It's not often that my fiction appears in close proximity to that of the great Ben Okri (well, it's never happened before, if I'm honest), so you can imagine that I'm very happy to find my brand new short story appearing alongside one of his (and others by the likes of Sophie Hannah and Elly Griffiths). "Catch of the Day" is one of six stories to be found in Skald, an exciting and innovative collection produced by Audible.
The story behind my involvement with this collection is unusual. It goes back to March last year, when I took part in the Emirates Literature Festival in Dubai. Among other things, I was interviewed with Rob Davies about Golden Age fiction and the British Library Crime Classics. Ellah Wakatama Allfrey proved to be an excellent interviewer, and it all went swimmingly. And shortly after my trip to the Festival, I set off for Honolulu, for Left Coast Crime. Because Hawaii is so far away, it made sense to expand my stay there, and I spent a few days on each of three very attractive islands, Oahu, Kauai, and Maui.
I had in mind, as I always do on these trips, that I'd soak up the local atmosphere, and research the places I visited, in the hope that an idea for a work of fiction of some kind would come along. And so it did. In fact, quite a few possible plotlines hopped into my mind, and before long, I started to sketch out a mystery set on Kauai, an island which I found entrancing. I decided it should be a first person narrative, told by a local driver, as I'd picked up quite a bit of background colour from drivers I met.
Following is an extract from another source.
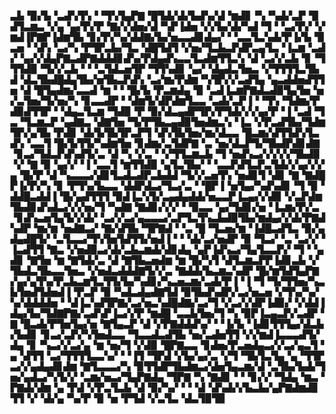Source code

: ▃▙▝▉▞▙▝▃▟▚▜▚▝▝▜▚▜▄▛▇▝█▜▟▞▟▞▙▟▚▞▟▝▆▟▊▝▚▝▚▟▞▃▛▝▉▟▜▃▆▃▝▞▄▝▄▞▛▞▛▝▇▞▞▟▅▞▟▝▚▛▐▟▅▝▞▞▙▞▟▞▚▟▝▜▝▝▃▞▛▞▝▞▆▟▐▛▇▛▐▟▆▜▙▝▊▞▛▞▚▞▟▟▇▞▙▞▅▃▃▟▊▟▄▞▝▝▃▃▜▃▚▟▞▛▐▞▙▝▉▃▅▝▝▟▚▝▃▞▚▝▛▜▛▃▙▞▜▃▝▟█▜▟▜▝▞▅▞▜▃▙▃▛▟▛▃▄▜▃▝▐▃▆▝▃▟▞▝▄▞▞▟▄▛▇▃▟▛▇▟▟▟▊▟▚▞▛▟▄▟▚▃▃▜▃▟▆▜▜▃▚▝▟▝▃▞▞▃▙▝▊▝▜▜▜▟▉▝▜▞▞▃▙▝▝▝▃▜▟▃▅▜▛▝▜▜▚▟▊▝▄▞▝▟▄▟▃▜▅▃▝▞▜▜▜▜▃▜▙▟▝▟▃▜▙▟█▟▄▜▙▞▅▜▙▃▛▟▚▝▃▞▆▞▛▟▆▝▚▜▛▞▞▃▟▜▄▝▄▃▟▟▅▟▜▜▅▝▟▝█▜▄▟▆▞▃▃▟▝▆▝▝▝█▞▙▝▛▃▆▟▄▝▉▝▃▟▐▃▆▛▇▟▃▟▉▜▄▜▅▝▅▞▃▜▅▞▜▞▅▞▚▝▊▃▃▟▛▝▝▟▆▜▞▟▛▟▆▜▃▃▝▃▟▞▃▛▐▝▝▜▚▝▜▟▆▞▛▟▉▟▜▜▛▝▝▟▄▃▜▃▆▝▜▟▉▝▛▝▉▞▟▃▄▟▛▜▛▞▛▜▟▞▞▞▄▞▛▝▐▝▃▟▝▜▃▝▜▃▆▃▛▝▄▟▇▃▝▟▇▜▅▝▜▞▛▜▙▃▄▟▉▜▅▟▆▃▚▝▐▃▝▞▛▃▟▜▙▞▜▟▆▜▛▞▄▜▙▝▛▟▊▝▟▞▙▜▙▜▛▃▛▜▝▟▚▜▙▜▅▞▆▞▟▃▃▝█▃▆▞▟▜▜▟▚▜▃▟▚▝▃▃▜▝█▞▙▜▜▞▚▟▆▜▅▝▊▟▆▞▃▜▟▛▇▝▃▝▅▞▟▃▛▜▞▜▙▟▛▟▊▟▇▝▊▃▞▜▟▃▛▟▚▟▜▞▃▝▟▝▚▝▞▃▝▝▞▜▜▃▆▃▙▝▜▝▅▟▚▃▞▞▞▞▞▜▙▟▉▝▞▝▇▝▉▝▄▞▞▝▐▝▃▃▜▝▆▜▜▟▉▝▄▜▃▜▙▞▝▝▃▃▛▟▜▃▛▃▜▟▞▞▄▞▞▞▄▝█▞▛▝▟▝▚▃▃▃▞▟▊▜▃▟▃▟▛▃▙▟▟▝▜▞▞▃▅▜▚▝▅▟▊▜▝▟▊▝▇▝▇▟█▛▐▞▛▞▚▝▊▝▛▜▚▞▙▃▃▝▟▟▛▟▃▞▜▃▞▃▝▝█▛▐▝▅▜▄▞▚▟▚▟▊▝▜▝▉▝▟▟█▃▟▟▐▝█▞▄▟▜▜▜▝▉▟▐▃▚▜▞▃▄▟▄▟▟▞▅▃▃▛▐▃▄▞▞▟▉▝▞▃▛▟▆▜▙▟▊▟▚▟▃▞▞▞▅▞▜▝▚▟▇▝▇▟▊▞▞▞▝▝▉▃▃▝▄▞▜▟▊▞▅▝▐▃▆▞▛▞▃▝▊▟▚▃▅▜▄▜▞▞▟▞▝▃▞▞▃▞▄▃▃▃▞▃▛▜▃▜▚▃▙▟▉▜▙▞▆▟▄▞▞▟▞▛▇▟▚▟▛▝▆▞▆▝▅▟▇▃▞▝▇▞▟▜▙▝▜▛▇▟▝▝▃▝█▝▜▃▅▞▆▝▐▟█▃▟▜▃▝▉▞▄▟▄▟█▜▞▝▃▜▃▃▞▜▚▜▅▜▟▜▜▞▅▟▐▝▝▝▟▞▃▞▅▟▛▝▉▝▜▃▞▝▃▝▃▞▞▝▐▃▟▜▜▝▇▃▝▞▅▟▉▃▞▟▞▃▙▃▆▟▞▟▊▟▄▝▄▛▐▟▚▃▞▜▄▜▃▃▛▞▝▜▝▝▄▟▊▝▇▜▅▝▆▝▇▜▟▞▃▝▟▝▇▜▙▃▅▟▆▝▆▝█▞▚▜▝▟▜▃▆▃▛▛▐▟▊▃▙▝▞▜▙▟▃▜▙▃▃▜▅▃▝▞▅▟▃▟▟▟▇▜▞▞▃▝▇▟▟▞▙▃▆▃▚▟▛▝█▞▆▜▟▜▄▛▇▞▄▞▄▜▚▞▛▃▙▃▆▜▃▜▜▞▙▞▚▟▊▞▚▃▅▃▆▞▃▟▞▛▐▝▐▝▜▝▜▞▜▜▅▞▚▃▙▜▅▟▜▟▅▟▐▝▛▃▛▝▉▝▚▟▃▟▄▟▇▜▟▝▉▜▙▟▚▟▛▞▃▞▅▃▅▝▞▜▚▞▚▞▚▞▟▟▟▟▅▝▝▟▐▃▚▟▜▛▇▞▃▞▅▃▚▟█▟▇▞▃▞▜▝▞▃▞▞▟▛▐▟▉▞▝▞▟▟▐▟▄▞▙▞▜▟▇▛▇▞▃▟▚▛▐▃▞▞▛▝▆▟█▝▃▃▙▜▅▞▜▝▚▝▉▛▐▃▄▃▛▞▃▟▛▝▇▝█▃▟▞▛▜▅▜▄▞▅▝▇▜▄▃▛▝▟▝▞▛▇▟▟▟▚▞▝▝▐▞▙▝▐▟▊▜▜▜▄▞▟▃▙▞▙▟▊▝▊▃▞▃▛▞▚▜▅▟▃▃▝▜▃▃▟▃▟▜▙▝▅▞▃▟▅▜▜▝▞▞▆▟▐▃▃▃▟▜▞▟▄▝▊▝▚▃▞▞▃▞▄▝▆▝▅▞▜▝▞▟▉▝█▛▇▃▃▝▊▟▅▞▛▃▅▟▄▃▞▞▃▞▄▃▜▝▄▝▟▜▜▝▃▞▜▜▜▜▃▃▚▞▝▝▐▜▝▜▛▟▝▞▙▞▄▞▃▝▞▜▝▜▙▜▃▜▄▝▄▝▜▜▛▃▞▞▄▟▄▟▊▟▆▝▇▜▃▃▃▞▚▝▉▜▜▟▛▜▙▟▆▃▞▟▅▜▄▃▆▞▟▝▃▜▙▞▙▟▞▜▅▞▄▟▃▞▚▜▞▞▝▃▆▞▅▃▞▜▄▛▇▟▄▝▜▛▇▝▚▝▇▟▊▝▝▝▊▞▞▝▜▟▄▝▆▃▝▛▇▟▞▟▆▝▄▝▛▟▝▞▛▃▜▃▙▝▟▝▉▞▚▞▝▝▝▟▝▟▚▟▞▞▙▃▙▞▄▛▇▟▆▟▊▜▜▝▞▝▟▞▄▝▚▞▛▝▉▝▅▝▛▜▟▝▞▃▜▃▝▟▃▜▉▜▉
Then, out of the blue, Ellah came back into my life with news of the Audible project, and a commission for a new story with a theme of "discovery". She liked the concept of "Catch of the Day", and this spurred me into action. I found her editorial input extremely valuable, and I'm pleased with the resultant story. The photos illustrating in the post were all taken in Kauai and all feature locations mentioned in the story - except for the photo at the end, taken at the Emirates Literature Festival interview.
I'm trying, as a crime writer, to develop my skills and to stretch in fresh directions. This seems to me to be the best way to try to enthuse an increasing number of readers. I've been publishing fiction for a long time, but you can always improve, and this is what I keep aiming to do. And it certainly helps when you have a good and sympathetic editor. I'll never be a Ben Okri, admittedly, but after years of striving, I do feel that my fiction is moving in a more exciting direction than ever before. More news on that front shortly, I hope!